LLaMA: Open and Efficient Foundation Language Models
Original paper ยท Touvron et al 2023
I love two-column papers, I don't know what it is about them but I just really enjoy how they read. Anyway, today we're taking a look at LLaMA, a model that's gotten a lot of coverage, at least on my timeline, since its release. This is the first paper I've covered in the post-chinchilla era, so let's see how the LLM landscape has changed.
LLaMA
Meta presents 4 models as part of the LLaMA family, ranging from 7B to 65B. Right of the bat it's clear how much the Chinchilla scaling laws have inspired this work; the entire family is trained for at least 1T tokens.
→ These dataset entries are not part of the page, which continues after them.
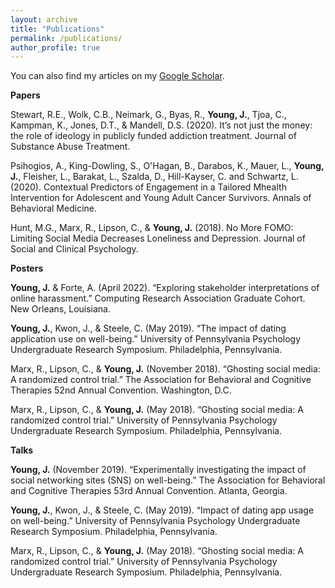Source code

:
 ```yaml
---
layout: archive
title: "Publications"
permalink: /publications/
author_profile: true
---
```

You can also find my articles on my [Google Scholar](https://scholar.google.com/citations?user=CFDaWyUAAAAJ&hl=en).

**Papers**

Stewart, R.E., Wolk, C.B., Neimark, G., Byas, R., **Young, J.**, Tjoa, C., Kampman, K., Jones, D.T., & Mandell, D.S. (2020). It’s not just the money: the role of ideology in publicly funded addiction treatment. Journal of Substance Abuse Treatment.

Psihogios, A., King-Dowling, S., O'Hagan, B., Darabos, K., Mauer, L., **Young, J.**, Fleisher, L., Barakat, L., Szalda, D., Hill-Kayser, C. and Schwartz, L. (2020). Contextual Predictors of Engagement in a Tailored Mhealth Intervention for Adolescent and Young Adult Cancer Survivors. Annals of Behavioral Medicine.

Hunt, M.G., Marx, R., Lipson, C., & **Young, J.** (2018). No More FOMO: Limiting Social Media Decreases Loneliness and Depression. Journal of Social and Clinical Psychology.

**Posters**

**Young, J.** & Forte, A. (April 2022). “Exploring stakeholder interpretations of online harassment.” Computing Research Association Graduate Cohort. New Orleans, Louisiana.

**Young, J.**, Kwon, J., & Steele, C. (May 2019). “The impact of dating application use on well-being.” University of Pennsylvania Psychology Undergraduate Research Symposium. Philadelphia, Pennsylvania.

Marx, R., Lipson, C., & **Young, J.** (November 2018). “Ghosting social media: A randomized control trial.” The Association for Behavioral and Cognitive Therapies 52nd Annual Convention. Washington, D.C.

Marx, R., Lipson, C., & **Young, J.** (May 2018). “Ghosting social media: A randomized control trial.” University of Pennsylvania Psychology Undergraduate Research Symposium. Philadelphia, Pennsylvania.

**Talks**

**Young, J.** (November 2019). “Experimentally investigating the impact of social networking sites (SNS) on well-being.” The Association for Behavioral and Cognitive Therapies 53rd Annual Convention. Atlanta, Georgia.

**Young, J.**, Kwon, J., & Steele, C. (May 2019). “Impact of dating app usage on well-being.” University of Pennsylvania Psychology Undergraduate Research Symposium. Philadelphia, Pennsylvania.

Marx, R., Lipson, C., & **Young, J.** (May 2018). “Ghosting social media: A randomized control trial.” University of Pennsylvania Psychology Undergraduate Research Symposium. Philadelphia, Pennsylvania.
That is however not the only motivation here, they note that the optimal training compute budget objective completely disregards inference costs which is vital for actual use of the produced model, and they state clearly how the objective of LLaMA is to produce the best possible performance at various inference costs. This makes a lot of sense given the fact that LLaMA, in line with Meta's research philosophy, is open-sourced and available to the community, along-side being trained on completely public domain data. I love seeing this from a company that's at the forefront of AI research, open-sourcing code and models is crucial to democratizing the space we're in and making it more available to anyone who wants to evolve the field. If anyone can afford making their work public it's going to be one of the big guys, teams like OpenAI, Anthropic, Mosiac etc are most likely too pressed to actually release something completely open. Side-tangent done, let's check out how LLaMA is modeled and trained.
Training
There is really very little novelty surrounding the training and architecture of LLaMA. The dataset used is inspired by previous LLM work with a collection of CommonCrawl, ArXiv, Books3, Github, Stack Exchange and Wikipedia. The Transformer decoder uses pre-normalization of the input to every transformer block (GPT-3), SwiGLU activation functions (PaLM) and rotary embeddings (PaLM). AdamW optimizer with LR scheduling, efficient attention implementation and activation checkpointing to avoid expensive re-computations during the backward pass. This effective yet simple setup provides an excellent recipe for SOTA LLM training.
Comparison to PaLM, Chinchilla and GPT-3
LLaMA is foremost inspired by PaLM, Chinchilla and GPT-3, and is therefore compared to these during evaluation - a combination of common sense reasoning, QA, mathematical reasoning, code generation and reading comprehension. Throughout LLaMA 65B proves to be one of the best performing models, consistently outperforming models considerable larger. The models are especially competitive when compared to pre-chinchilla models such as GPT-3, with LLaMA 7B winning out on multiple benchmarks despite being 20x smaller.
Final Thoughts
There isn't too much more to touch on really, LLaMA-13B outperforms GPT-3 and LLaMA-65B seems competitive with Chinchilla-70B and PaLM-540B. Unlike previous work this paper shows that it is possible to produce state of the art foundational models using only publicly available data, without resorting to proprietary datasets. I would of liked to see more of a discussion surrounding inference costs, I feel like that was something the authors forgot especially considering how they framed their introduction. Glad that more SOTA models are being open-sourced as it really opens up for a lot of great work from the whole research community.